Aim of the exercise
Return the full listing unchanged, apart from leaving out its images.

Materials provided
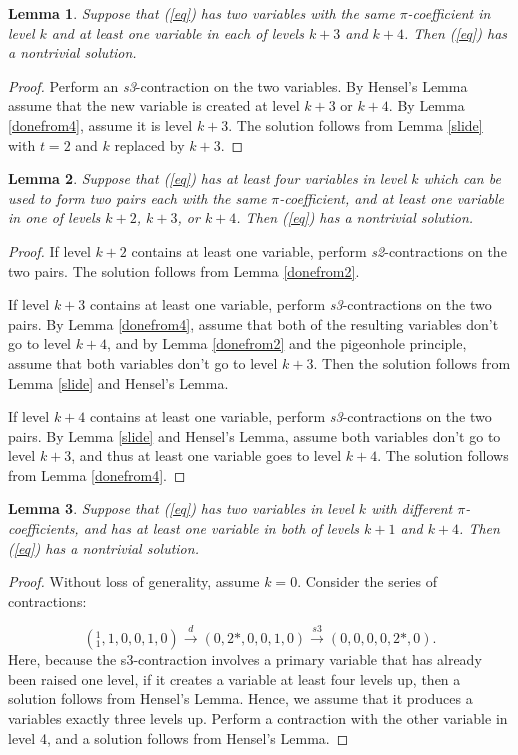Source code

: \documentclass{article}
\newtheorem{lemma}{Lemma}
\begin{document}
\begin{lemma} \label{doneafters3}
Suppose that (\ref{eq}) has two variables with the same $\pi$-coefficient in level $k$ and at least one variable in each of levels $k+3$ and $k+4$.  Then (\ref{eq}) has a nontrivial solution.
\end{lemma}
\begin{proof}
Perform an \textit{s3}-contraction on the two variables.
By Hensel's Lemma assume that the new variable is created at level $k+3$ or $k+4$.
By Lemma \ref{donefrom4}, assume it is level $k+3$.
The solution follows from Lemma \ref{slide} with $t=2$ and $k$ replaced by $k+3$.
\end{proof}

\begin{lemma} \label{empty234}
Suppose that (\ref{eq}) has at least four variables in level $k$ which can be used to form two pairs each with the same $\pi$-coefficient, and at least one variable in one of levels $k+2$, $k+3$, or $k+4$.  Then (\ref{eq}) has a nontrivial solution.
\end{lemma}
\begin{proof}
If level $k+2$ contains at least one variable, perform \textit{s2}-contractions on the two pairs.  The solution follows from Lemma \ref{donefrom2}.

If level $k+3$ contains at least one variable, perform \textit{s3}-contractions on the two pairs.  By Lemma \ref{donefrom4}, assume that both of the resulting variables don't go to level $k+4$, and by Lemma \ref{donefrom2} and the pigeonhole principle, assume that both variables don't go to level $k+3$.  Then the solution follows from Lemma \ref{slide} and Hensel's Lemma.

If level $k+4$ contains at least one variable, perform \textit{s3}-contractions on the two pairs.  By Lemma \ref{slide} and Hensel's Lemma, assume both variables don't go to level $k+3$, and thus at least one variable goes to level $k+4$.  The solution follows from Lemma \ref{donefrom4}.
\end{proof}

\begin{lemma} \label{oneofempty14}
Suppose that (\ref{eq}) has two variables in level $k$ with different $\pi$-coefficients, and has at least one variable in both of levels $k+1$ and $k+4$.  Then (\ref{eq}) has a nontrivial solution.
\end{lemma}
\begin{proof}
Without loss of generality, assume $k=0$.  Consider the series of contractions:

$$({}^{1}_{1},1,0,0,1,0) \xrightarrow{d}
(0,2*,0,0,1,0) \xrightarrow{s3}
(0,0,0,0,2*,0).$$
Here, because the s3-contraction involves a primary variable that has already been raised one level, if it creates a variable at least four levels up, then a solution follows from Hensel's Lemma.  Hence, we assume that it produces a variables exactly three levels up.  Perform a contraction with the other variable in level 4, and a solution follows from Hensel's Lemma.
\end{proof}
\end{document}
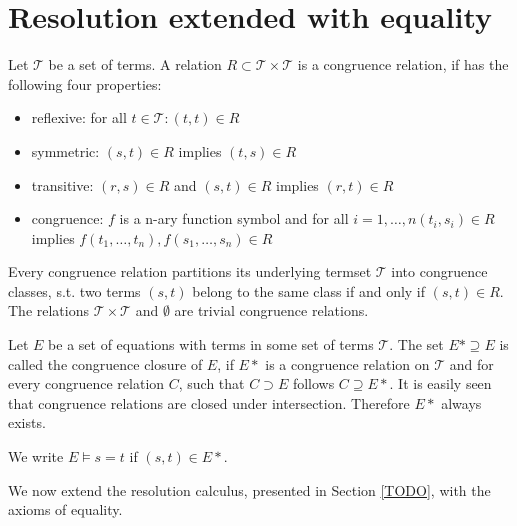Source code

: \section*{Resolution extended with equality}

Let $\mathcal{T}$ be a set of terms.
A relation $R \subset \mathcal{T} \times \mathcal{T}$ is a congruence relation, if has the following four properties:
\begin{itemize}
	\item reflexive: for all $t \in \mathcal{T}: (t,t) \in R$
	\item symmetric: $(s,t) \in R$ implies $(t,s) \in R$
	\item transitive: $(r,s) \in R$ and $(s,t) \in R$ implies $(r,t) \in R$
	\item congruence: $f$ is a n-ary function symbol and for all $i = 1,\ldots,n (t_i,s_i) \in R$ implies $f(t_1,\ldots,t_n),f(s_1,\ldots,s_n) \in R$
\end{itemize}

Every congruence relation partitions its underlying termset $\mathcal{T}$ into congruence classes, s.t. two terms $(s,t)$ belong to the same class if and only if $(s,t) \in R$.
The relations $\mathcal{T} \times \mathcal{T}$ and $\emptyset$ are trivial congruence relations.

Let $E$ be a set of equations with terms in some set of terms $\mathcal{T}$.
The set $E* \supseteq E$ is called the congruence closure of $E$, 
if $E*$ is a congruence relation on $\mathcal{T}$ and for every congruence relation $C$, such that $C \supset E$ follows $C \supseteq E*$.
It is easily seen that congruence relations are closed under intersection.
Therefore $E*$ always exists.

We write $E \models s = t$ if $(s,t) \in E*$.

We now extend the resolution calculus, presented in Section \ref{TODO}, with the axioms of equality.

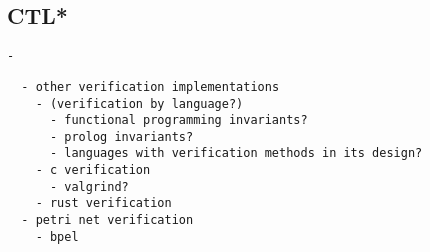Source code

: \subsection{CTL*}
\label{rel_ctl}
\begin{verbatim}
- 
\end{verbatim}


\begin{verbatim}
  - other verification implementations
    - (verification by language?)
      - functional programming invariants?
      - prolog invariants?
      - languages with verification methods in its design?
    - c verification
      - valgrind?
    - rust verification
  - petri net verification
    - bpel
\end{verbatim}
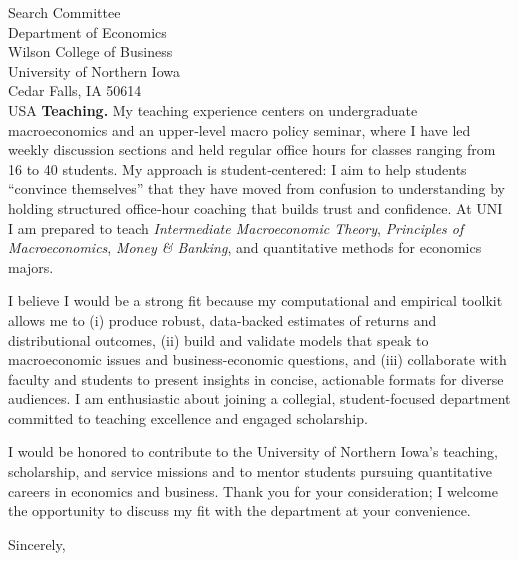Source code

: \documentclass[11pt,letterpaper]{letter}
\begin{document}
\begin{letter}{Search Committee \\
Department of Economics \\
Wilson College of Business \\
University of Northern Iowa \\
Cedar Falls, IA 50614 \\ USA}
\textbf{Teaching.} My teaching experience centers on undergraduate macroeconomics and an upper‐level macro policy seminar, where I have led weekly discussion sections and held regular office hours for classes ranging from 16 to 40 students. My approach is student‐centered: I aim to help students “convince themselves” that they have moved from confusion to understanding by holding structured office‐hour coaching that builds trust and confidence. At UNI I am prepared to teach \textit{Intermediate Macroeconomic Theory}, \textit{Principles of Macroeconomics}, \textit{Money \& Banking}, and quantitative methods for economics majors. 

I believe I would be a strong fit because my computational and empirical toolkit allows me to (i) produce robust, data-backed estimates of returns and distributional outcomes, (ii) build and validate models that speak to macroeconomic issues and business-economic questions, and (iii) collaborate with faculty and students to present insights in concise, actionable formats for diverse audiences. I am enthusiastic about joining a collegial, student-focused department committed to teaching excellence and engaged scholarship.

I would be honored to contribute to the University of Northern Iowa’s teaching, scholarship, and service missions and to mentor students pursuing quantitative careers in economics and business. Thank you for your consideration; I welcome the opportunity to discuss my fit with the department at your convenience.

\closing{Sincerely,}

\end{letter}
\end{document}
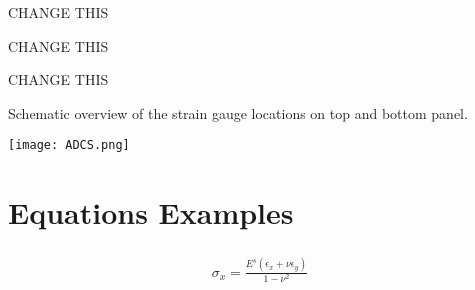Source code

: \begin{makefigure}
    \caption{CHANGE THIS}
    \label{fig:CHANGETHIS}
\end{makefigure}

\begin{makefigure}

	\begin{makesubfigure}{0.5} %
		\caption{CHANGE THIS}
		\label{fig:CHANGE_THIS} %
	\end{makesubfigure}%
	\begin{makesubfigure}{0.5}
		\caption{CHANGE THIS}
		\label{fig:CHANGE_THIS}
	\end{makesubfigure}
	
    \caption{Schematic overview of the strain gauge locations on top and bottom panel.}
    \label{fig:CHANGE_THIS}
\end{makefigure}

\begin{centering}
    {\begin{minipage}{0.7\textheight} %
        \texttt{[image: ADCS.png]}%
    	\captionsetup{type=figure,width=0.55\textheight} %
    	\label{fig:CHANGE_THIS}
    \end{minipage}}
\end{centering}




\chapter{Equations Examples}


\begin{align} \label{eq:CHANGETHIS}
    \begin{split}
        \sigma_x = \frac{E^s(\epsilon_x+\nu\epsilon_y)}{1-\nu^2}
    \end{split}
\end{align}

Answer
Source code

: \documentclass{article}
\newtheorem{lemma}{Lemma}
\begin{document}
\begin{lemma} \label{doneafters3}
Suppose that (\ref{eq}) has two variables with the same $\pi$-coefficient in level $k$ and at least one variable in each of levels $k+3$ and $k+4$.  Then (\ref{eq}) has a nontrivial solution.
\end{lemma}
\begin{proof}
Perform an \textit{s3}-contraction on the two variables.
By Hensel's Lemma assume that the new variable is created at level $k+3$ or $k+4$.
By Lemma \ref{donefrom4}, assume it is level $k+3$.
The solution follows from Lemma \ref{slide} with $t=2$ and $k$ replaced by $k+3$.
\end{proof}

\begin{lemma} \label{empty234}
Suppose that (\ref{eq}) has at least four variables in level $k$ which can be used to form two pairs each with the same $\pi$-coefficient, and at least one variable in one of levels $k+2$, $k+3$, or $k+4$.  Then (\ref{eq}) has a nontrivial solution.
\end{lemma}
\begin{proof}
If level $k+2$ contains at least one variable, perform \textit{s2}-contractions on the two pairs.  The solution follows from Lemma \ref{donefrom2}.

If level $k+3$ contains at least one variable, perform \textit{s3}-contractions on the two pairs.  By Lemma \ref{donefrom4}, assume that both of the resulting variables don't go to level $k+4$, and by Lemma \ref{donefrom2} and the pigeonhole principle, assume that both variables don't go to level $k+3$.  Then the solution follows from Lemma \ref{slide} and Hensel's Lemma.

If level $k+4$ contains at least one variable, perform \textit{s3}-contractions on the two pairs.  By Lemma \ref{slide} and Hensel's Lemma, assume both variables don't go to level $k+3$, and thus at least one variable goes to level $k+4$.  The solution follows from Lemma \ref{donefrom4}.
\end{proof}

\begin{lemma} \label{oneofempty14}
Suppose that (\ref{eq}) has two variables in level $k$ with different $\pi$-coefficients, and has at least one variable in both of levels $k+1$ and $k+4$.  Then (\ref{eq}) has a nontrivial solution.
\end{lemma}
\begin{proof}
Without loss of generality, assume $k=0$.  Consider the series of contractions:

$$({}^{1}_{1},1,0,0,1,0) \xrightarrow{d}
(0,2*,0,0,1,0) \xrightarrow{s3}
(0,0,0,0,2*,0).$$
Here, because the s3-contraction involves a primary variable that has already been raised one level, if it creates a variable at least four levels up, then a solution follows from Hensel's Lemma.  Hence, we assume that it produces a variables exactly three levels up.  Perform a contraction with the other variable in level 4, and a solution follows from Hensel's Lemma.
\end{proof}
\end{document}
Source code

: \section*{Resolution extended with equality}

Let $\mathcal{T}$ be a set of terms.
A relation $R \subset \mathcal{T} \times \mathcal{T}$ is a congruence relation, if has the following four properties:
\begin{itemize}
	\item reflexive: for all $t \in \mathcal{T}: (t,t) \in R$
	\item symmetric: $(s,t) \in R$ implies $(t,s) \in R$
	\item transitive: $(r,s) \in R$ and $(s,t) \in R$ implies $(r,t) \in R$
	\item congruence: $f$ is a n-ary function symbol and for all $i = 1,\ldots,n (t_i,s_i) \in R$ implies $f(t_1,\ldots,t_n),f(s_1,\ldots,s_n) \in R$
\end{itemize}

Every congruence relation partitions its underlying termset $\mathcal{T}$ into congruence classes, s.t. two terms $(s,t)$ belong to the same class if and only if $(s,t) \in R$.
The relations $\mathcal{T} \times \mathcal{T}$ and $\emptyset$ are trivial congruence relations.

Let $E$ be a set of equations with terms in some set of terms $\mathcal{T}$.
The set $E* \supseteq E$ is called the congruence closure of $E$, 
if $E*$ is a congruence relation on $\mathcal{T}$ and for every congruence relation $C$, such that $C \supset E$ follows $C \supseteq E*$.
It is easily seen that congruence relations are closed under intersection.
Therefore $E*$ always exists.

We write $E \models s = t$ if $(s,t) \in E*$.

We now extend the resolution calculus, presented in Section \ref{TODO}, with the axioms of equality.

Source code

: \subsection{CTL*}
\label{rel_ctl}
\begin{verbatim}
- 
\end{verbatim}


\begin{verbatim}
  - other verification implementations
    - (verification by language?)
      - functional programming invariants?
      - prolog invariants?
      - languages with verification methods in its design?
    - c verification
      - valgrind?
    - rust verification
  - petri net verification
    - bpel
\end{verbatim}
Source code

: \documentclass[11pt,letterpaper]{letter}
\begin{document}
\begin{letter}{Search Committee \\
Department of Economics \\
Wilson College of Business \\
University of Northern Iowa \\
Cedar Falls, IA 50614 \\ USA}
\textbf{Teaching.} My teaching experience centers on undergraduate macroeconomics and an upper‐level macro policy seminar, where I have led weekly discussion sections and held regular office hours for classes ranging from 16 to 40 students. My approach is student‐centered: I aim to help students “convince themselves” that they have moved from confusion to understanding by holding structured office‐hour coaching that builds trust and confidence. At UNI I am prepared to teach \textit{Intermediate Macroeconomic Theory}, \textit{Principles of Macroeconomics}, \textit{Money \& Banking}, and quantitative methods for economics majors. 

I believe I would be a strong fit because my computational and empirical toolkit allows me to (i) produce robust, data-backed estimates of returns and distributional outcomes, (ii) build and validate models that speak to macroeconomic issues and business-economic questions, and (iii) collaborate with faculty and students to present insights in concise, actionable formats for diverse audiences. I am enthusiastic about joining a collegial, student-focused department committed to teaching excellence and engaged scholarship.

I would be honored to contribute to the University of Northern Iowa’s teaching, scholarship, and service missions and to mentor students pursuing quantitative careers in economics and business. Thank you for your consideration; I welcome the opportunity to discuss my fit with the department at your convenience.

\closing{Sincerely,}

\end{letter}
\end{document}
Source code

: \begin{makefigure}
    \caption{CHANGE THIS}
    \label{fig:CHANGETHIS}
\end{makefigure}

\begin{makefigure}

	\begin{makesubfigure}{0.5} %
		\caption{CHANGE THIS}
		\label{fig:CHANGE_THIS} %
	\end{makesubfigure}%
	\begin{makesubfigure}{0.5}
		\caption{CHANGE THIS}
		\label{fig:CHANGE_THIS}
	\end{makesubfigure}
	
    \caption{Schematic overview of the strain gauge locations on top and bottom panel.}
    \label{fig:CHANGE_THIS}
\end{makefigure}

\begin{centering}
    {\begin{minipage}{0.7\textheight} %
        \texttt{[image: ADCS.png]}%
    	\captionsetup{type=figure,width=0.55\textheight} %
    	\label{fig:CHANGE_THIS}
    \end{minipage}}
\end{centering}




\chapter{Equations Examples}


\begin{align} \label{eq:CHANGETHIS}
    \begin{split}
        \sigma_x = \frac{E^s(\epsilon_x+\nu\epsilon_y)}{1-\nu^2}
    \end{split}
\end{align}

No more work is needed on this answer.